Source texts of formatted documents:
= = = =

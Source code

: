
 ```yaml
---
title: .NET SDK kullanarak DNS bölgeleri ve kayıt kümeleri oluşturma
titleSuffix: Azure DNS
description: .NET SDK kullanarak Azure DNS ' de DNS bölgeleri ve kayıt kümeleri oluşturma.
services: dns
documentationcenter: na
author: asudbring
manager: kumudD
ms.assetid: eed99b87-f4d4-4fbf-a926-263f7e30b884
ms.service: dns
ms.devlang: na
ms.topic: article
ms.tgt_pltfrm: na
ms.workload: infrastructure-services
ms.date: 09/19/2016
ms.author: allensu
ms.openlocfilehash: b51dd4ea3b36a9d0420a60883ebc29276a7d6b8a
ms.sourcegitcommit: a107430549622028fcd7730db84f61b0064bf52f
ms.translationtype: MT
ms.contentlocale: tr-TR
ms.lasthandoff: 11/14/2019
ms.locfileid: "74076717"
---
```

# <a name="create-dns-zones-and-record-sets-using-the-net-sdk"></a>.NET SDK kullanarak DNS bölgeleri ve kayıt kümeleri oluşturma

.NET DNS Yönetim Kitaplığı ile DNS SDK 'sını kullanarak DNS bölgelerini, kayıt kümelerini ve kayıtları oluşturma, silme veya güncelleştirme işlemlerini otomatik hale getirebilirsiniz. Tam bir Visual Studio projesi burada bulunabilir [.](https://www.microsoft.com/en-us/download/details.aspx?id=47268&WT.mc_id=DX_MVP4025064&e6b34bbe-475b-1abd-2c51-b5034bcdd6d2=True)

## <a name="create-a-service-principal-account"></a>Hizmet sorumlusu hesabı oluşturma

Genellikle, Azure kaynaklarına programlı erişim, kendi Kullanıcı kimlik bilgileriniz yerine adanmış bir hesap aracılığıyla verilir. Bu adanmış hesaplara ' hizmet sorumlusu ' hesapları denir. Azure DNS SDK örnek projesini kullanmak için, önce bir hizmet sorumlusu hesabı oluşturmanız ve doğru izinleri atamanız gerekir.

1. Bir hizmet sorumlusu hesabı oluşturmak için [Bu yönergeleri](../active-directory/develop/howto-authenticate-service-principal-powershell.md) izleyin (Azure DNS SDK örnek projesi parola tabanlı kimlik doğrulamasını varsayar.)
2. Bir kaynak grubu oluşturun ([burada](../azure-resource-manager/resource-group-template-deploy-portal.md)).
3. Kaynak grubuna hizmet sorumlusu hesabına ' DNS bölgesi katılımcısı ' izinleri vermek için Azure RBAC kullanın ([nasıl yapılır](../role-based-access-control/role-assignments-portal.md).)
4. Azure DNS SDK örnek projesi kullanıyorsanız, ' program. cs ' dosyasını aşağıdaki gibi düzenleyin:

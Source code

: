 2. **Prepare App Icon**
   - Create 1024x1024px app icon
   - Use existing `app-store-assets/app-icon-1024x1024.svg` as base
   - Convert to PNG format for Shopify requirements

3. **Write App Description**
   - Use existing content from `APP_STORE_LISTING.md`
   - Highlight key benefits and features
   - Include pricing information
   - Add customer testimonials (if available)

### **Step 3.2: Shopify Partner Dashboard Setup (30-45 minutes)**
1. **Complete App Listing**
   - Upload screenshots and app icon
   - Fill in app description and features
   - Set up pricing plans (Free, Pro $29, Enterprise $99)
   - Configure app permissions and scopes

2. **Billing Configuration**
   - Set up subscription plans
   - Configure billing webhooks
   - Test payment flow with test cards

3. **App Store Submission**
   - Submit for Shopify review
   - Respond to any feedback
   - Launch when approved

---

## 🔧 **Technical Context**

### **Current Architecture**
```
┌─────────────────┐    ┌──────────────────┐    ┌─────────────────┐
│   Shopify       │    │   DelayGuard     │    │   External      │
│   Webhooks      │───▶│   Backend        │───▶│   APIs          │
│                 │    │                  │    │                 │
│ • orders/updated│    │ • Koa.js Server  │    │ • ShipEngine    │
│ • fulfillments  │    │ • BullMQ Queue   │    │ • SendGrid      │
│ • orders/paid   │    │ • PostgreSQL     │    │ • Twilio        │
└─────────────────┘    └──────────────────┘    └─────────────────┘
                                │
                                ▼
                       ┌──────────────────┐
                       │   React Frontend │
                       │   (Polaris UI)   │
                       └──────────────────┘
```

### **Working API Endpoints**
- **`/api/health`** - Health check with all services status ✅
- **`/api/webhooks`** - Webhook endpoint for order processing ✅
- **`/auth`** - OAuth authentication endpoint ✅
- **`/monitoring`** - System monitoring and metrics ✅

= = = =

**Task objective**:
Report the number of lines in these entries that hold the word "principal". Add nothing else.

**Task solution**:
2